| PROBLEM |
From the material below, copy out each line with the word "related" in it.

| EXERCISE DATA |
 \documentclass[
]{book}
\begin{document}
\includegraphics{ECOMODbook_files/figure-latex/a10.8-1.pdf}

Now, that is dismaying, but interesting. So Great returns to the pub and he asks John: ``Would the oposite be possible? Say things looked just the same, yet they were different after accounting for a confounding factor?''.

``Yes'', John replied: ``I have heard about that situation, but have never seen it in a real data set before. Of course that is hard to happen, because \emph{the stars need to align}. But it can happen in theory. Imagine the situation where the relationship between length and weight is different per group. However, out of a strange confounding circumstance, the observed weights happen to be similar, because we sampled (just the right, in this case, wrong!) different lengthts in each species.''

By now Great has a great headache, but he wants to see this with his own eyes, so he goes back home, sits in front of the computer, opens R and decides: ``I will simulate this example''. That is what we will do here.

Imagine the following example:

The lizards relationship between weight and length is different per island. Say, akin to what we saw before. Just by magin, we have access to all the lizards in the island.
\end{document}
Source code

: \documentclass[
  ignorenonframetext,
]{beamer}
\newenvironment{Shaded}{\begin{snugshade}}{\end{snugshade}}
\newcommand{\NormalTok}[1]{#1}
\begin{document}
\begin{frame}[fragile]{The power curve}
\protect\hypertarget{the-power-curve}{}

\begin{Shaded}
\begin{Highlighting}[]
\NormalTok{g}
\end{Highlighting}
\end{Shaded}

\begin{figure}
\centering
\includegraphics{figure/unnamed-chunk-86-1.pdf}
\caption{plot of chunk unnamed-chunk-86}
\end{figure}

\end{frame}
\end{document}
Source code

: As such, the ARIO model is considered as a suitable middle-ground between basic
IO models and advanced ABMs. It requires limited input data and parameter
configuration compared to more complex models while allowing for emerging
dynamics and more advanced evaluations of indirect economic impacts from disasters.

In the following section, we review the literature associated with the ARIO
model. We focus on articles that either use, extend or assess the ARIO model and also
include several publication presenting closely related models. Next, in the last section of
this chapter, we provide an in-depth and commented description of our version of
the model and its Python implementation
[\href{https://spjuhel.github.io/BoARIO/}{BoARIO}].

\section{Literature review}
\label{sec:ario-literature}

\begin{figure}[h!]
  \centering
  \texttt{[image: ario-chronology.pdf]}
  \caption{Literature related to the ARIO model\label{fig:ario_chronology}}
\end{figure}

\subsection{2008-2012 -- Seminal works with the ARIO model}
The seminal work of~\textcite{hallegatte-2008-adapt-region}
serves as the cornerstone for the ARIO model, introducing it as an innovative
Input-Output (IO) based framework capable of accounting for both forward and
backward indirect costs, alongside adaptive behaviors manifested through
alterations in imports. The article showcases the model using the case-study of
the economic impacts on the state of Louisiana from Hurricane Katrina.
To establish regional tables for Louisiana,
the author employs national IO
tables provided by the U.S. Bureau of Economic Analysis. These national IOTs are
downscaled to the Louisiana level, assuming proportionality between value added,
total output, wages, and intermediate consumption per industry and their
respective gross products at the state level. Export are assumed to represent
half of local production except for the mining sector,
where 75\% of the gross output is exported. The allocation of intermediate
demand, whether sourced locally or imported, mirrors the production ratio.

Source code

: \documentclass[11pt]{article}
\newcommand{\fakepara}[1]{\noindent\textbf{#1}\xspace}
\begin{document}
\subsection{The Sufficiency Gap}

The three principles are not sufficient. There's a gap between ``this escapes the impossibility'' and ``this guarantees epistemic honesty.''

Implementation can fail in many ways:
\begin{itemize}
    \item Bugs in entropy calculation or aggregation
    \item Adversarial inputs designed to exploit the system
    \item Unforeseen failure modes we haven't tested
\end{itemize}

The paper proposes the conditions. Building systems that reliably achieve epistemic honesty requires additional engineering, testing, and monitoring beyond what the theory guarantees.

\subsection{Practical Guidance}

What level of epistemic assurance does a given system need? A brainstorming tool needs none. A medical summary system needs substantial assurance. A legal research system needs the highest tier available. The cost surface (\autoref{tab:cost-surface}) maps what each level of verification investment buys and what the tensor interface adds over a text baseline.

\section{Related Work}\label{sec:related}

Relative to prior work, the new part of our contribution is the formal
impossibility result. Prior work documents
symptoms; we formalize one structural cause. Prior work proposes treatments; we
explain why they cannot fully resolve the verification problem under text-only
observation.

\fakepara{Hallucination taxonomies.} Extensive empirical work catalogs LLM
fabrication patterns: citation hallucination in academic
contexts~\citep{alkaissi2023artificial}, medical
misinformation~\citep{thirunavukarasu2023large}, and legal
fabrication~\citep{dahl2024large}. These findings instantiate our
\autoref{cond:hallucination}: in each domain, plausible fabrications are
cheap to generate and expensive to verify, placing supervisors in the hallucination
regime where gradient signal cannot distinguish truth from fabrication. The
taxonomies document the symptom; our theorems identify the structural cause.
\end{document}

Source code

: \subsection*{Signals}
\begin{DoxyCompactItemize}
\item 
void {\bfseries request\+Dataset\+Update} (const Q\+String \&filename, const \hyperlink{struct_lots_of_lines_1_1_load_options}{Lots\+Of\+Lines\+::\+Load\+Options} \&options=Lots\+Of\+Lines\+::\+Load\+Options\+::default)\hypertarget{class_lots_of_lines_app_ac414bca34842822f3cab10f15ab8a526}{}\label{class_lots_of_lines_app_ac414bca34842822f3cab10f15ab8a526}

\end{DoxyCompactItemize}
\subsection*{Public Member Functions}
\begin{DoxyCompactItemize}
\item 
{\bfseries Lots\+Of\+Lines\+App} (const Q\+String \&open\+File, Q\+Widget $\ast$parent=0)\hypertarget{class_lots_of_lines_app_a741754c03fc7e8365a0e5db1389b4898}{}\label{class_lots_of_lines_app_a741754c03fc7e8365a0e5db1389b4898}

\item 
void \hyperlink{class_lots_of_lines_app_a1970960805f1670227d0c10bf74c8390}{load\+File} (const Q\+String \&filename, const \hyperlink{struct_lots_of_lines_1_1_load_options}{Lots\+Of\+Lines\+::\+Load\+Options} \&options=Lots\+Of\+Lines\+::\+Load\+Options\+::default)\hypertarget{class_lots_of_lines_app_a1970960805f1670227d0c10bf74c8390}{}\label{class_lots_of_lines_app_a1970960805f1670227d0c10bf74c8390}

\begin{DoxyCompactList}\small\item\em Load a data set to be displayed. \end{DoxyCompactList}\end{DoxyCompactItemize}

| ANSWER TO THIS PROBLEM |
include several publication presenting closely related models. Next, in the last section of
  \caption{Literature related to the ARIO model\label{fig:ario_chronology}}
\section{Related Work}\label{sec:related}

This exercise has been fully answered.